Disability Insurance and Women: Jamie Fleischner Featured In ASJ Online Magazine
May 24, 2010
Jamie Fleischner

Jamie Fleischner

24 May, 2010

Our president, Jamie K. Fleischner, CLU, ChFC will be featured in the upcoming issue of Agent Sales Journal. She will be discussing the role of disability insurance in women. The article contains some important and interesting statistics. To read the article, go to http://www.asjonline.com/Issues/2010/6/Pages/Women-An.aspx.

Here is an excerpt of the article:

Women are 3 times as likely as men to become disabled
Because women are more likely to become disabled, premiums are approximately 40 percent as expensive for women as they are for men. Actuarially, females need the insurance more than men since they are more likely to have a claim. You are doing women a service, then, by explaining this particular vulnerability and helping them cover the need. A corollary is that the higher premium leads to higher commissions for the agent.

Women have not been as affected by the current recession
When it comes to disability insurance, you need to find prospects who are gainfully employed in order to qualify for coverage. During this most recent “Great Recession,” a significant number of high-income earners lost their jobs — but women appear to be weathering the storm better than their male counterparts.

This recession has been titled a “Mancession,” since men have lost jobs at more than three times the rate of women. According to a recent article in the Wall Street Journal, the economic crisis is sweeping away men’s jobs in the United States at a faster rate than those of women’s. New unemployment figures reveal that the biggest difference in jobless rates for more than half a century has been between men and women. The shifting pattern is redefining gender roles and challenging the status of men as the family breadwinners.

According to the Bureau of Labor Statistics, the number of women in the work force is growing twice as fast as the number of men. On average, women contribute 30 to 40 percent of all household income, and this rate is increasing. If women continue to be underserved by the disability industry, this could spell devastation each time a working woman becomes disabled, resulting in the loss of her income to the household.
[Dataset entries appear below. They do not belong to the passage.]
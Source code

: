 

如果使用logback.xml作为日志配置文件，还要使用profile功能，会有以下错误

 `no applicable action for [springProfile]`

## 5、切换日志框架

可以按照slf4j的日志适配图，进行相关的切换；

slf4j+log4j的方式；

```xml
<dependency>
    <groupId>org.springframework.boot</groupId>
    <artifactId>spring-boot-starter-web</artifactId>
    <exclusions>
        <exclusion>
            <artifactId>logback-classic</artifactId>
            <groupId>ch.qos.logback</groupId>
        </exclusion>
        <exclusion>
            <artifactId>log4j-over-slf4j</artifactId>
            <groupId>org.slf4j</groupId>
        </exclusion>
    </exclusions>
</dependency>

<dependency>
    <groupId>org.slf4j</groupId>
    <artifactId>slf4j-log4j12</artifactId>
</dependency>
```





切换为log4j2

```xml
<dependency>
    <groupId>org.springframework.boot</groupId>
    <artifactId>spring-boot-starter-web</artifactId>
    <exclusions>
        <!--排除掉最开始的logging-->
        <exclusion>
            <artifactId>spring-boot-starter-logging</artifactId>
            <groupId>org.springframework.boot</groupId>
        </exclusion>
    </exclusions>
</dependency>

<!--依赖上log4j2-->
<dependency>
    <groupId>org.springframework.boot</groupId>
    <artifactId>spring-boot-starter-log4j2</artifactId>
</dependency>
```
Many women work part time or have their own small business
Most small businesses do not carry group disability insurance. Instead, the business owners and employees must purchase their own coverage, which means women may not have the same level of employee benefits as men. Between 1997 and 2006, businesses that were completely or mostly owned by women grew at nearly twice the rate of all U.S. firms (42.3 percent versus 23.3 percent). During this same time period, employment among female-owned firms grew 0.4 percent, and annual sales grew 4.4 percent.

In 2006, reports on female-owned (or majority-owned) businesses in the United States returned the following impressive statistics:

  • There were an estimated 10.4 million privately held firms
  • This accounted for two in five (40.2 percent) businesses in the country
  • These firms generated $1.9 trillion in annual sales and employed 12.8 million people nationwide

Women tend to be the family decision-makers
According to a recent AARP study, about 90 percent of women report that they are either the primary financial decision-maker or equally share in the decision. About two-thirds also say that they manage their money entirely on their own. When selling insurance, it always expedites the process if you are dealing with the decision-maker.

Women significantly outnumber men in college enrollment
Women have represented about 57 percent of enrollments at American colleges since at least 2000, according to a recent report by the American Council on Education. Researchers there cite several reasons: Women tend to have higher grades; men tend to drop out in disproportionate numbers; and female enrollment skews higher among older students, low-income students, and black and Hispanic students.

As a trend, more women are going to college, landing high-income jobs, and surviving the adverse employment environment of the recession. These women make up an increasing proportion of the future business leaders and professionals in our country. They will want and need to protect their income with disability insurance — and when you turn your prospecting efforts to female workers and business owners, you’ll see how you can help them protect against a very real threat to their income.